** TRY IT **
What is needed here is every line of the records that includes "Listado".

** PROVIDED RECORDS **
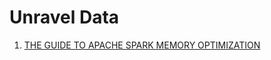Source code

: # Unravel Data

1. [THE GUIDE TO APACHE SPARK MEMORY OPTIMIZATION](https://www.unraveldata.com/apache-spark-and-memory/)
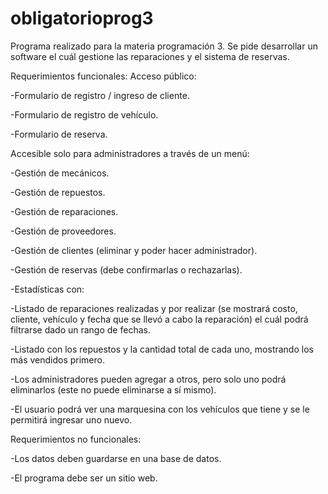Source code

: # obligatorioprog3

Programa realizado para la materia programación 3. Se pide desarrollar un software el cuál gestione las reparaciones y el sistema de reservas.

Requerimientos funcionales:
Acceso público:

-Formulario de registro / ingreso de cliente.

-Formulario de registro de vehículo.

-Formulario de reserva.

Accesible solo para administradores a través de un menú:

-Gestión de mecánicos.

-Gestión de repuestos.

-Gestión de reparaciones.

-Gestión de proveedores.

-Gestión de clientes (eliminar y poder hacer administrador).

-Gestión de reservas (debe confirmarlas o rechazarlas).

-Estadísticas con:

-Listado de reparaciones realizadas y por realizar (se mostrará costo, cliente, vehículo y fecha que se llevó a cabo la reparación) el cuál podrá filtrarse dado un rango de fechas.

-Listado con los repuestos y la cantidad total de cada uno, mostrando los más vendidos primero. 

-Los administradores pueden agregar a otros, pero solo uno podrá eliminarlos (este no puede eliminarse a sí mismo).

-El usuario podrá ver una marquesina con los vehículos que tiene y se le permitirá ingresar uno nuevo.

Requerimientos no funcionales:

-Los datos deben guardarse en una base de datos.

-El programa debe ser un sitio web.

** WRITTEN ANSWER **
-Listado de reparaciones realizadas y por realizar (se mostrará costo, cliente, vehículo y fecha que se llevó a cabo la reparación) el cuál podrá filtrarse dado un rango de fechas.
-Listado con los repuestos y la cantidad total de cada uno, mostrando los más vendidos primero. 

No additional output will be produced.